Given records START

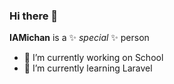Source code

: ### Hi there 👋


**IAMichan** is a ✨ _special_ ✨ person

- 🔭 I’m currently working on School
- 🌱 I’m currently learning Laravel

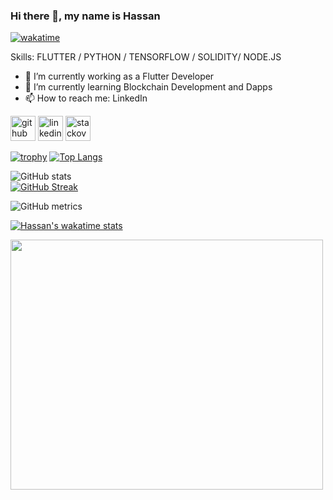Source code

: ### Hi there 👋, my name is Hassan
[![wakatime](https://wakatime.com/badge/user/95cc268b-6e4f-469d-8aee-c933dee3f3be.svg)](https://wakatime.com/@95cc268b-6e4f-469d-8aee-c933dee3f3be)

Skills: FLUTTER / PYTHON / TENSORFLOW / SOLIDITY/ NODE.JS

- 🔭 I’m currently working as a Flutter Developer
- 🌱 I’m currently learning Blockchain Development and Dapps
- 📫 How to reach me: LinkedIn 


[<img src='https://cdn.jsdelivr.net/npm/simple-icons@3.0.1/icons/github.svg' alt='github' height='40'>](https://github.com/hassan-zafar)  [<img src='https://cdn.jsdelivr.net/npm/simple-icons@3.0.1/icons/linkedin.svg' alt='linkedin' height='40'>](https://www.linkedin.com/in/hassan-zafar-ayoub/)  [<img src='https://cdn.jsdelivr.net/npm/simple-icons@3.0.1/icons/stackoverflow.svg' alt='stackoverflow' height='40'>](https://stackoverflow.com/users/hassan-zafar-ayub)  


[![trophy](https://github-profile-trophy.vercel.app/?username=hassan-zafar&margin-w=25&margin-h=25&column=7&theme=darkhub)](https://github.com/ryo-ma/github-profile-trophy)
[![Top Langs](https://github-readme-stats.vercel.app/api/top-langs/?username=hassan-zafar&theme=dark&layout=compact)](https://github.com/anuraghazra/github-readme-stats)

![GitHub stats](https://github-readme-stats.vercel.app/api?username=hassan-zafar&&show_icons=true&count_private=true&hide_border=true&theme=radical)  
[![GitHub Streak](https://github-readme-streak-stats.herokuapp.com?user=hassan-zafar&theme=radical&hide_border=true&date_format=j%20M%5B%20Y%5D)](https://git.io/streak-stats)

![GitHub metrics](https://metrics.lecoq.io/hassan-zafar)  


[![Hassan's wakatime stats](https://github-readme-stats.vercel.app/api/wakatime?username=hassanzafar)](https://github-readme-stats.vercel.app/api/wakatime?username=hassanzafar)

  <p>
    <img src="https://wakatime.com/share/@hassanzafar/6e7bb7d1-6482-478d-bce9-269f25fefbc8.svg" height="400" width="500">
  </p>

Given records END

§ **Requirement**: Reproduce the entries above exactly, but only the lines between the line holding "- 🌱 I’m currently learning Blockchain" and the line holding "- 📫 How to reach me: LinkedIn", inclusive.

§ **Output of the task**:
- 🌱 I’m currently learning Blockchain Development and Dapps
- 📫 How to reach me: LinkedIn 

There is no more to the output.